__Required work__: Among the entries that follow, find every line with the word "http" and copy it.

Stored data entries:

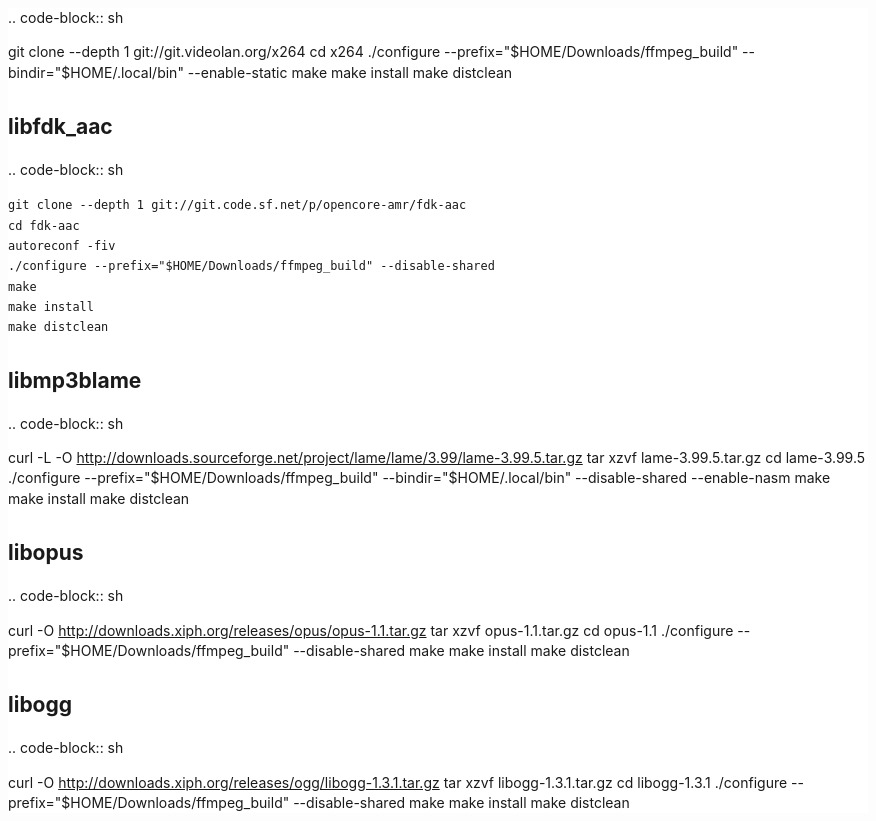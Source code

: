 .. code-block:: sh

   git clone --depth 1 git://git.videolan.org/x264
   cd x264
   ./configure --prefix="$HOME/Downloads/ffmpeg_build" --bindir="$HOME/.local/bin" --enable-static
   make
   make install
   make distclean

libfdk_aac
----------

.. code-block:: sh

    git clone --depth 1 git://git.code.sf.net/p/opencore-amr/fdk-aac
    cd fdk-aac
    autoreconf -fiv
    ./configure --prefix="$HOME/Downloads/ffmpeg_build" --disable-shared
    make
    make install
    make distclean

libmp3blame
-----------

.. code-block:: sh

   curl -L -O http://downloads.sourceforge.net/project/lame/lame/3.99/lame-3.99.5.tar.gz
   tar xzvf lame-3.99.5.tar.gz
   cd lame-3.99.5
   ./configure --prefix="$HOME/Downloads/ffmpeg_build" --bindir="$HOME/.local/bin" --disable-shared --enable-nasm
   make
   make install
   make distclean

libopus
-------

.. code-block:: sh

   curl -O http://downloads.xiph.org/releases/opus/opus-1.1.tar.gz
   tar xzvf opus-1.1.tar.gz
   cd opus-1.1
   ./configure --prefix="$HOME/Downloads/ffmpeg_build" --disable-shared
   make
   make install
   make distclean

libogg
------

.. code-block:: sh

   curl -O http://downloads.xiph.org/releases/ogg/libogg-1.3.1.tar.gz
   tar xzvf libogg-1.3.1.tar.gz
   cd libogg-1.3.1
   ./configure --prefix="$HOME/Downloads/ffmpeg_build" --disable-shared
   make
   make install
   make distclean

* * *

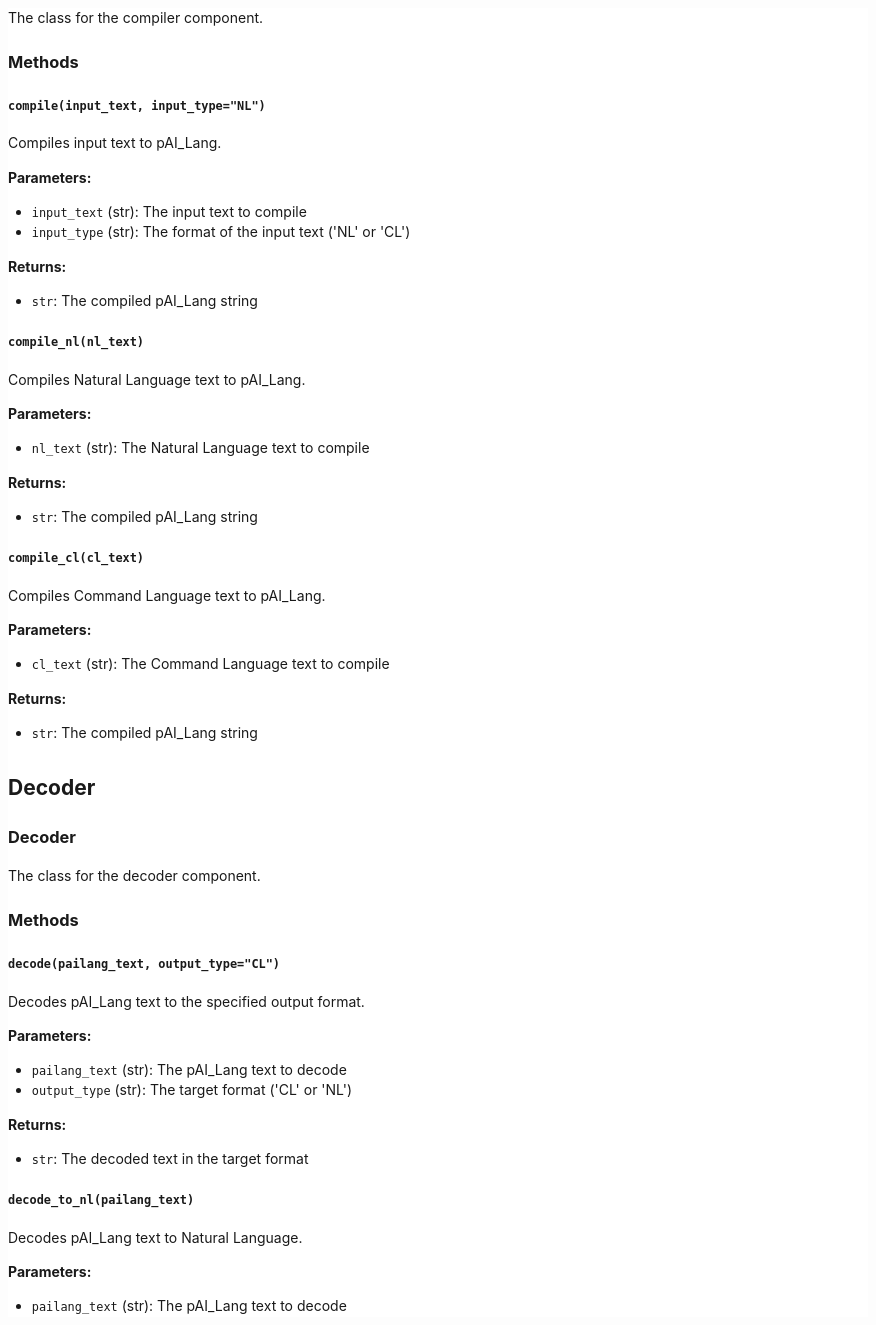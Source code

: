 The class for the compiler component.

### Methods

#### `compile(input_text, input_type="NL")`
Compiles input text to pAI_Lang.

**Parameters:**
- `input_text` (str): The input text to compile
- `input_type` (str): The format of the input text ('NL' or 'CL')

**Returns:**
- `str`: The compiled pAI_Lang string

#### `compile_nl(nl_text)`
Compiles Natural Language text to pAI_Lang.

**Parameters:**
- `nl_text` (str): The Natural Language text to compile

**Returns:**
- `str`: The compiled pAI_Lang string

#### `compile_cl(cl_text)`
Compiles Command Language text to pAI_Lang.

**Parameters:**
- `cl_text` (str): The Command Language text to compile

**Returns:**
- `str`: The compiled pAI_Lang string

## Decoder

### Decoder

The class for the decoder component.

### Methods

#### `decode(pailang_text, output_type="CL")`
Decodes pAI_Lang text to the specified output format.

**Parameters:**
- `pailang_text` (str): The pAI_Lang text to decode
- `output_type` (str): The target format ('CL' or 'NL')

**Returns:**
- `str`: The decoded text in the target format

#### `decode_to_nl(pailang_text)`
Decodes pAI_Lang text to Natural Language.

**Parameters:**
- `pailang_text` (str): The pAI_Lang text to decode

__Solved problem__:
   curl -L -O http://downloads.sourceforge.net/project/lame/lame/3.99/lame-3.99.5.tar.gz
   curl -O http://downloads.xiph.org/releases/opus/opus-1.1.tar.gz
   curl -O http://downloads.xiph.org/releases/ogg/libogg-1.3.1.tar.gz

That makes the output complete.